#### Instructions for the task:
Word for word, copy all the data and drop the pictures.

#### Data:
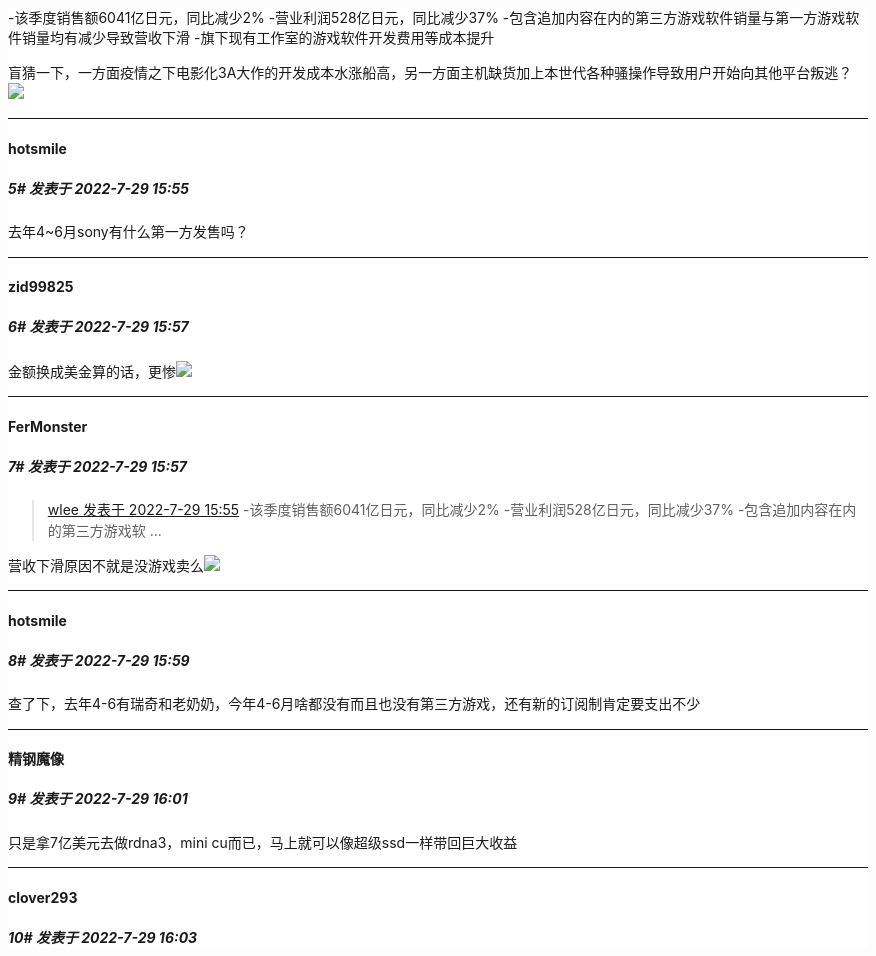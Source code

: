-该季度销售额6041亿日元，同比减少2%
-营业利润528亿日元，同比减少37%
-包含追加内容在内的第三方游戏软件销量与第一方游戏软件销量均有减少导致营收下滑
-旗下现有工作室的游戏软件开发费用等成本提升

盲猜一下，一方面疫情之下电影化3A大作的开发成本水涨船高，另一方面主机缺货加上本世代各种骚操作导致用户开始向其他平台叛逃？<img src="https://static.saraba1st.com/image/smiley/face2017/067.png" referrerpolicy="no-referrer">

*****

####  hotsmile  
##### 5#       发表于 2022-7-29 15:55

去年4~6月sony有什么第一方发售吗？

*****

####  zid99825  
##### 6#       发表于 2022-7-29 15:57

金额换成美金算的话，更惨<img src="https://static.saraba1st.com/image/smiley/face2017/053.png" referrerpolicy="no-referrer">

*****

####  FerMonster  
##### 7#       发表于 2022-7-29 15:57

<blockquote><a href="httphttps://bbs.saraba1st.com/2b/forum.php?mod=redirect&amp;goto=findpost&amp;pid=56853662&amp;ptid=2084189" target="_blank">wlee 发表于 2022-7-29 15:55</a>
-该季度销售额6041亿日元，同比减少2%
-营业利润528亿日元，同比减少37%
-包含追加内容在内的第三方游戏软 ...</blockquote>
营收下滑原因不就是没游戏卖么<img src="https://static.saraba1st.com/image/smiley/face2017/067.png" referrerpolicy="no-referrer">

*****

####  hotsmile  
##### 8#       发表于 2022-7-29 15:59

查了下，去年4-6有瑞奇和老奶奶，今年4-6月啥都没有而且也没有第三方游戏，还有新的订阅制肯定要支出不少

*****

####  精钢魔像  
##### 9#       发表于 2022-7-29 16:01

只是拿7亿美元去做rdna3，mini cu而已，马上就可以像超级ssd一样带回巨大收益

*****

####  clover293  
##### 10#       发表于 2022-7-29 16:03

#### Answer box:
Source code

:-该季度销售额6041亿日元，同比减少2%
-营业利润528亿日元，同比减少37%
-包含追加内容在内的第三方游戏软件销量与第一方游戏软件销量均有减少导致营收下滑
-旗下现有工作室的游戏软件开发费用等成本提升

盲猜一下，一方面疫情之下电影化3A大作的开发成本水涨船高，另一方面主机缺货加上本世代各种骚操作导致用户开始向其他平台叛逃？<img src="https://static.saraba1st.com/image/smiley/face2017/067.png" referrerpolicy="no-referrer">

*****

####  hotsmile  
##### 5#       发表于 2022-7-29 15:55

去年4~6月sony有什么第一方发售吗？

*****

####  zid99825  
##### 6#       发表于 2022-7-29 15:57

金额换成美金算的话，更惨<img src="https://static.saraba1st.com/image/smiley/face2017/053.png" referrerpolicy="no-referrer">

*****

####  FerMonster  
##### 7#       发表于 2022-7-29 15:57

<blockquote><a href="httphttps://bbs.saraba1st.com/2b/forum.php?mod=redirect&amp;goto=findpost&amp;pid=56853662&amp;ptid=2084189" target="_blank">wlee 发表于 2022-7-29 15:55</a>
-该季度销售额6041亿日元，同比减少2%
-营业利润528亿日元，同比减少37%
-包含追加内容在内的第三方游戏软 ...</blockquote>
营收下滑原因不就是没游戏卖么<img src="https://static.saraba1st.com/image/smiley/face2017/067.png" referrerpolicy="no-referrer">

*****

####  hotsmile  
##### 8#       发表于 2022-7-29 15:59

查了下，去年4-6有瑞奇和老奶奶，今年4-6月啥都没有而且也没有第三方游戏，还有新的订阅制肯定要支出不少

*****

####  精钢魔像  
##### 9#       发表于 2022-7-29 16:01

只是拿7亿美元去做rdna3，mini cu而已，马上就可以像超级ssd一样带回巨大收益

*****

####  clover293  
##### 10#       发表于 2022-7-29 16:03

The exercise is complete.